● Exercise goal: Retype the whole listing, character for character.

[Provided entries — start]

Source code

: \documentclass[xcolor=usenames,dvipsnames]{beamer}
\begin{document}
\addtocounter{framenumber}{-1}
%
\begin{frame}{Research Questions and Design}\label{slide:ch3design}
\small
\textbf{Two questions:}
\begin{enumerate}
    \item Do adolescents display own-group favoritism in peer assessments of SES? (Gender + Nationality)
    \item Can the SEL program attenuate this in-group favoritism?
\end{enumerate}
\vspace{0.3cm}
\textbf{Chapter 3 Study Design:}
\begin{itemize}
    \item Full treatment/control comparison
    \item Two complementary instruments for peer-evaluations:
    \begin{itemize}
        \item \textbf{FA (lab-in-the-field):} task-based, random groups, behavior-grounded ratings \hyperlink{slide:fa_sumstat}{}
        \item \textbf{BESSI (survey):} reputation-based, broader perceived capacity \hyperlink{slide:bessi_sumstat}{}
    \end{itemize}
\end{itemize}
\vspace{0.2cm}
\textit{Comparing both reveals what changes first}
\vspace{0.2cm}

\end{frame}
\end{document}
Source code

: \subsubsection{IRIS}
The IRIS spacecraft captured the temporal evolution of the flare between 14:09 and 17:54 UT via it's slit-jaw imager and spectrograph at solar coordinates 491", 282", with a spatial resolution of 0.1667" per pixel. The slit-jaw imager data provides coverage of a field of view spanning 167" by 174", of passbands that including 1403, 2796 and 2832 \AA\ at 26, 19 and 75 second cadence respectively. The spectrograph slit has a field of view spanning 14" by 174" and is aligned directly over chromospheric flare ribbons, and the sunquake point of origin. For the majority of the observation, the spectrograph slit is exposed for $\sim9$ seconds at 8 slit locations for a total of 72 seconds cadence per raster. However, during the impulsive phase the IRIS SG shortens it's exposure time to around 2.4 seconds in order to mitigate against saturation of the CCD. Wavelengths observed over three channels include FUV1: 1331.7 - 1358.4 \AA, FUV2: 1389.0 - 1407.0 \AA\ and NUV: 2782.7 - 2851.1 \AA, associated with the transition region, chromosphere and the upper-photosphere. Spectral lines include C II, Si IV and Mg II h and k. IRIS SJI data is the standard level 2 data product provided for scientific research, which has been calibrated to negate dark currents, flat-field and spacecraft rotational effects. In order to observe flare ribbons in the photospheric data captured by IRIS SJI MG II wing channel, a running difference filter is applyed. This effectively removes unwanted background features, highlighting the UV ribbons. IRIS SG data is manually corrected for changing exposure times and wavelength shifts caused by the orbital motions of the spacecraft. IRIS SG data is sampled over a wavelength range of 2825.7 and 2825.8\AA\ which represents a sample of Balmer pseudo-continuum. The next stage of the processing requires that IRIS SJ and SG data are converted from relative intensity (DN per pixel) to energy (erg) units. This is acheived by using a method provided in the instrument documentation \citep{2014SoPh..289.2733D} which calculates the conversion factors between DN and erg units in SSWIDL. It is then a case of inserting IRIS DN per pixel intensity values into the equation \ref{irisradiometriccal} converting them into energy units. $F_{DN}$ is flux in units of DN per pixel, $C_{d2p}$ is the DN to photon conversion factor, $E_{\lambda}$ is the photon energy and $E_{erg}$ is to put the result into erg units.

[Provided entries — finish]

● Exercise output:
Source code

: \documentclass[xcolor=usenames,dvipsnames]{beamer}
\begin{document}
\addtocounter{framenumber}{-1}
%
\begin{frame}{Research Questions and Design}\label{slide:ch3design}
\small
\textbf{Two questions:}
\begin{enumerate}
    \item Do adolescents display own-group favoritism in peer assessments of SES? (Gender + Nationality)
    \item Can the SEL program attenuate this in-group favoritism?
\end{enumerate}
\vspace{0.3cm}
\textbf{Chapter 3 Study Design:}
\begin{itemize}
    \item Full treatment/control comparison
    \item Two complementary instruments for peer-evaluations:
    \begin{itemize}
        \item \textbf{FA (lab-in-the-field):} task-based, random groups, behavior-grounded ratings \hyperlink{slide:fa_sumstat}{}
        \item \textbf{BESSI (survey):} reputation-based, broader perceived capacity \hyperlink{slide:bessi_sumstat}{}
    \end{itemize}
\end{itemize}
\vspace{0.2cm}
\textit{Comparing both reveals what changes first}
\vspace{0.2cm}

\end{frame}
\end{document}
Source code

: \subsubsection{IRIS}
The IRIS spacecraft captured the temporal evolution of the flare between 14:09 and 17:54 UT via it's slit-jaw imager and spectrograph at solar coordinates 491", 282", with a spatial resolution of 0.1667" per pixel. The slit-jaw imager data provides coverage of a field of view spanning 167" by 174", of passbands that including 1403, 2796 and 2832 \AA\ at 26, 19 and 75 second cadence respectively. The spectrograph slit has a field of view spanning 14" by 174" and is aligned directly over chromospheric flare ribbons, and the sunquake point of origin. For the majority of the observation, the spectrograph slit is exposed for $\sim9$ seconds at 8 slit locations for a total of 72 seconds cadence per raster. However, during the impulsive phase the IRIS SG shortens it's exposure time to around 2.4 seconds in order to mitigate against saturation of the CCD. Wavelengths observed over three channels include FUV1: 1331.7 - 1358.4 \AA, FUV2: 1389.0 - 1407.0 \AA\ and NUV: 2782.7 - 2851.1 \AA, associated with the transition region, chromosphere and the upper-photosphere. Spectral lines include C II, Si IV and Mg II h and k. IRIS SJI data is the standard level 2 data product provided for scientific research, which has been calibrated to negate dark currents, flat-field and spacecraft rotational effects. In order to observe flare ribbons in the photospheric data captured by IRIS SJI MG II wing channel, a running difference filter is applyed. This effectively removes unwanted background features, highlighting the UV ribbons. IRIS SG data is manually corrected for changing exposure times and wavelength shifts caused by the orbital motions of the spacecraft. IRIS SG data is sampled over a wavelength range of 2825.7 and 2825.8\AA\ which represents a sample of Balmer pseudo-continuum. The next stage of the processing requires that IRIS SJ and SG data are converted from relative intensity (DN per pixel) to energy (erg) units. This is acheived by using a method provided in the instrument documentation \citep{2014SoPh..289.2733D} which calculates the conversion factors between DN and erg units in SSWIDL. It is then a case of inserting IRIS DN per pixel intensity values into the equation \ref{irisradiometriccal} converting them into energy units. $F_{DN}$ is flux in units of DN per pixel, $C_{d2p}$ is the DN to photon conversion factor, $E_{\lambda}$ is the photon energy and $E_{erg}$ is to put the result into erg units.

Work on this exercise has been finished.